就在岑旷郁闷的同时,官库抢劫案已经完美告破。逃跑的两名疑犯也被抓住了,于是九名犯人全部落网。皇帝大大赞扬了青石衙门的破案效率,并且派出了三名朝廷专用的行刑人。
“七个人判了车裂,两个主犯判了凌迟,而且是最高规格的凌迟。”叶空山告诉岑旷,“每个人都要割三千六百刀,据说要分三天行刑,犯人才能死。这样的凌迟,一般地方上的刽子手是做不了的,非得要朝廷派专家来才行。三千六百刀,多一刀不行少一刀也不行,而且恰恰要在第三千六百刀取人性命,早死一刀的时间都不成……”
“别说了,我全身都起鸡皮疙瘩了!”岑旷声音颤抖地说,“为什么你们人族要发明这么多酷刑?光是剥夺人的生命还嫌不够吗?”

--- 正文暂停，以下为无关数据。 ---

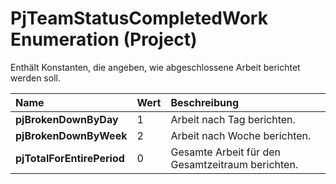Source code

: 
# PjTeamStatusCompletedWork Enumeration (Project)

Enthält Konstanten, die angeben, wie abgeschlossene Arbeit berichtet werden soll.



|**Name**|**Wert**|**Beschreibung**|
|:-----|:-----|:-----|
|**pjBrokenDownByDay**|1|Arbeit nach Tag berichten.|
|**pjBrokenDownByWeek**|2|Arbeit nach Woche berichten.|
|**pjTotalForEntirePeriod**|0|Gesamte Arbeit für den Gesamtzeitraum berichten.|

“因为有些人根本不在乎生命。”叶空山说,“其实我也很不喜欢酷刑,严刑峻法带来的高压会给国家的稳定带来巨大的隐患。但是在某些特定的时期,也只有严刑峻法才能把犯罪的风潮打压下去。更何况,车裂、腰斩、凌迟之类的酷刑,还兼备着一个重要的作用就是杀鸡儆猴。国家要用受刑人的惨状去警告百姓:不要成为下一个。即便如此,还是有那么多人非要往刀口上撞呢。”